Savings & Energy Center » Green Power » Program Resources » Resource Information »

Lime Wind

Workers at Lime Wind carry part of turbine blade.Workers at Lime Wind carry part of turbine blade.

Workers at Lime Wind carry part of turbine blade.

Lime Wind, a family-owned and operated 3 megawatt (MW) wind farm in Eastern Oregon, is a great example of how renewable energy purchases are driving rural economic development in the Pacific Northwest.

Being an energy entrepreneur takes a lot of long hours, teamwork, flexibility and persistence. It often means being the first to try new ways of doing things. These are lessons Randy Joseph, a woodworker and founder of Joseph Millworks, learned when he set out to build a wind farm in his community. He never imagined it would take five years to turn his dream into a reality. Spurred by concerns about the Enron crisis, climate change, and the need for community development, he wanted to find a better way to produce energy on a more local level.
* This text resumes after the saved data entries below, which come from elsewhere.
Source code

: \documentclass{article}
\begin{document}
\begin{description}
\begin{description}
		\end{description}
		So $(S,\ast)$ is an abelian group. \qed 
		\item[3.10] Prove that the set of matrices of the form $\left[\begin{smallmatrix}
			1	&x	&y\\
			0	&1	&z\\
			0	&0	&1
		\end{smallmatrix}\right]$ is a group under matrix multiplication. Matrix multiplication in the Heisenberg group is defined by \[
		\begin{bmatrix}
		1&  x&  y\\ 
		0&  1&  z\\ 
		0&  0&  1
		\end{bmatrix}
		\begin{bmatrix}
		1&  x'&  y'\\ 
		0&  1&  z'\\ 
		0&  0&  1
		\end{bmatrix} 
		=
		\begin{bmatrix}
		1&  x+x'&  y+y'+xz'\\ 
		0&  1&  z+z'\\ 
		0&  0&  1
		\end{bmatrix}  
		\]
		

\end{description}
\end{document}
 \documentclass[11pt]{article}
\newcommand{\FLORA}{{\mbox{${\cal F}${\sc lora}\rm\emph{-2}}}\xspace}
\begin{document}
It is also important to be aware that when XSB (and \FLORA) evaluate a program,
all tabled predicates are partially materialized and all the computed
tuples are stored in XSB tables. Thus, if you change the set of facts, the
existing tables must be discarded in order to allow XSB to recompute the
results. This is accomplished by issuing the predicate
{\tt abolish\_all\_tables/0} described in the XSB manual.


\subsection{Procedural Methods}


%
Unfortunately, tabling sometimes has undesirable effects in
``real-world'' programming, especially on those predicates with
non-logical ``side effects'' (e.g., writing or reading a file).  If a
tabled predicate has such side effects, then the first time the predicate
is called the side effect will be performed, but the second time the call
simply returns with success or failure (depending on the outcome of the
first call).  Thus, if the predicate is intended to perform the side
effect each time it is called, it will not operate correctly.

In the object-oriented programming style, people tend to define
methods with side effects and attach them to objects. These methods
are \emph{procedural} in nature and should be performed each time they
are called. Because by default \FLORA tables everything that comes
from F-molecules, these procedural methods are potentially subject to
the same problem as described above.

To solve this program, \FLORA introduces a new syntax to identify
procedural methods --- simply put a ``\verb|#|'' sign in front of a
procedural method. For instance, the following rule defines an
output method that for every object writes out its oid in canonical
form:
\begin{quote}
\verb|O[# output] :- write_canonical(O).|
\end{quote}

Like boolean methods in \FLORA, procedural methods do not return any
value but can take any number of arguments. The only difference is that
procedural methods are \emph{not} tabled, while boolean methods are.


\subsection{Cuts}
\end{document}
The six turbines that now sit perched on a ridge in Baker County, OR, might look simple compared to some of the larger, industrial wind farms. But they generate enough power for 800 homes and represent a project that cost $7.2 million to develop. Cobbling together the right combination of grants, tax incentives, investments and power purchase agreements can be tricky, especially when you're trying to move ahead during a nationwide recession.

None of these challenges stopped Joseph. In addition, the whole family pitched in. His daughter worked on Lime Wind's environmental impact statements, his middle son worked on project financing, and his youngest son attended crane and wind technician schools. They decided to purchase rebuilt turbines, which helped keep costs affordable and made their project even greener by reusing resources.

The project was made more attractive to investors due to the additional income stream coming from Renewable Energy Certificates (RECs). "The sale of RECs from our project made the financing possible and showed our other partners that the project was viable," noted Joseph. These RECs are resold to PSE's Green Power customers, making each participant in the program a supporter of the Lime Wind project.

After years of work and bringing on 37 different organizations as partners, Lime Wind became operational at the end of 2011. According to Bonneville Environmental Foundation, one of Lime Wind's partners, small-scale projects like Randy's have 3.5 times the economic benefit for local communities because the owners are local and their dollars stay local, too.